振り込め詐欺グループに自分の銀行口座を貸し、被害者が振り込んだ8200万ウォン(約900万円)を引き出して詐欺グループに渡したとして、ソウル松坡警察署は17日、全羅南道のある教会の担任牧師(52)を逮捕した。この牧師は詐欺グループの犯行に協力した見返りに81万ウォン(約8万9000円)を受け取ったという。
警察によると、この牧師は1通のスパムメールを受け取ったことで、犯行に加担するようになった。牧師は当時、およそ180万ウォン(約20万円)の月給と信徒60-70人からの献金に頼って生活を維持していたが、最近になって電気代や水道代を払えないほど生活が苦しくなったという。子ども3人の大学の学費を出すため借金した牧師は、都市銀行からさらに融資を受けようとしたものの、融資を拒否されたという。

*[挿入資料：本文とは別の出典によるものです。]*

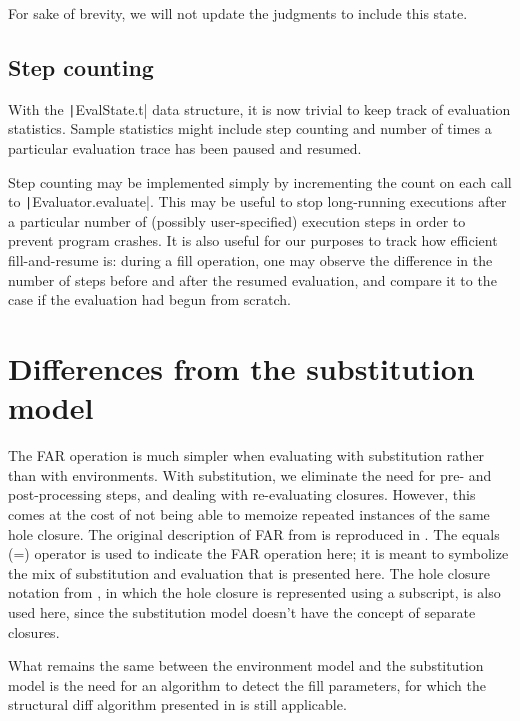 For sake of brevity, we will not update the judgments to include this state.

\subsection{Step counting}
\label{sec:step-counting}

With the \texttt|EvalState.t| data structure, it is now trivial to keep track of evaluation statistics. Sample statistics might include step counting and number of times a particular evaluation trace has been paused and resumed.

Step counting may be implemented simply by incrementing the count on each call to \texttt|Evaluator.evaluate|. This may be useful to stop long-running executions after a particular number of (possibly user-specified) execution steps in order to prevent program crashes. It is also useful for our purposes to track how efficient fill-and-resume is: during a fill operation, one may observe the difference in the number of steps before and after the resumed evaluation, and compare it to the case if the evaluation had begun from scratch.

\section{Differences from the substitution model}
\label{sec:far-sub}

The FAR operation is much simpler when evaluating with substitution rather than with environments. With substitution, we eliminate the need for pre- and post-processing steps, and dealing with re-evaluating closures. However, this comes at the cost of not being able to memoize repeated instances of the same hole closure. The original description of FAR from \cite{conf/popl/HazelnutLive19} is reproduced in . The equals (=) operator is used to indicate the FAR operation here; it is meant to symbolize the mix of substitution and evaluation that is presented here. The hole closure notation from \cite{conf/popl/HazelnutLive19}, in which the hole closure is represented using a subscript, is also used here, since the substitution model doesn't have the concept of separate closures.

What remains the same between the environment model and the substitution model is the need for an algorithm to detect the fill parameters, for which the structural diff algorithm presented in  is still applicable.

このような中、牧師の元に今月2日「低利で融資する」という内容のスパムメールが届いた。牧師は3日間悩んだ末、わらをもつかむ思いで電話をかけたが、電話に出た男は「あなたの銀行口座にお金が入るようにしてあげるから、そのお金を引き出し、渡してくれたら、引き出した金額の1%を謝礼として渡す」と持ち掛けた。この男は貸金業者ではなく、振り込め詐欺グループのメンバーだった。
それから4日後、男は「銀行口座にお金が入っている。ソウル市内でそのお金を引き出し、渡してほしい」と求めた。牧師は直ちにソウルへ向かい、松坡区の銀行2カ所で8200万ウォンを引き出して、それを男に渡し、手数料として81万ウォンを受け取った。牧師の通帳に振り込まれた8200万ウォンは、男らが被害者2人から振り込め詐欺でだまし取った金だった。牧師は2013年にも、振り込め詐欺グループから金を受け取り、自分の口座を貸したとして、罰金刑を言い渡されたことが、警察の調べで分かった。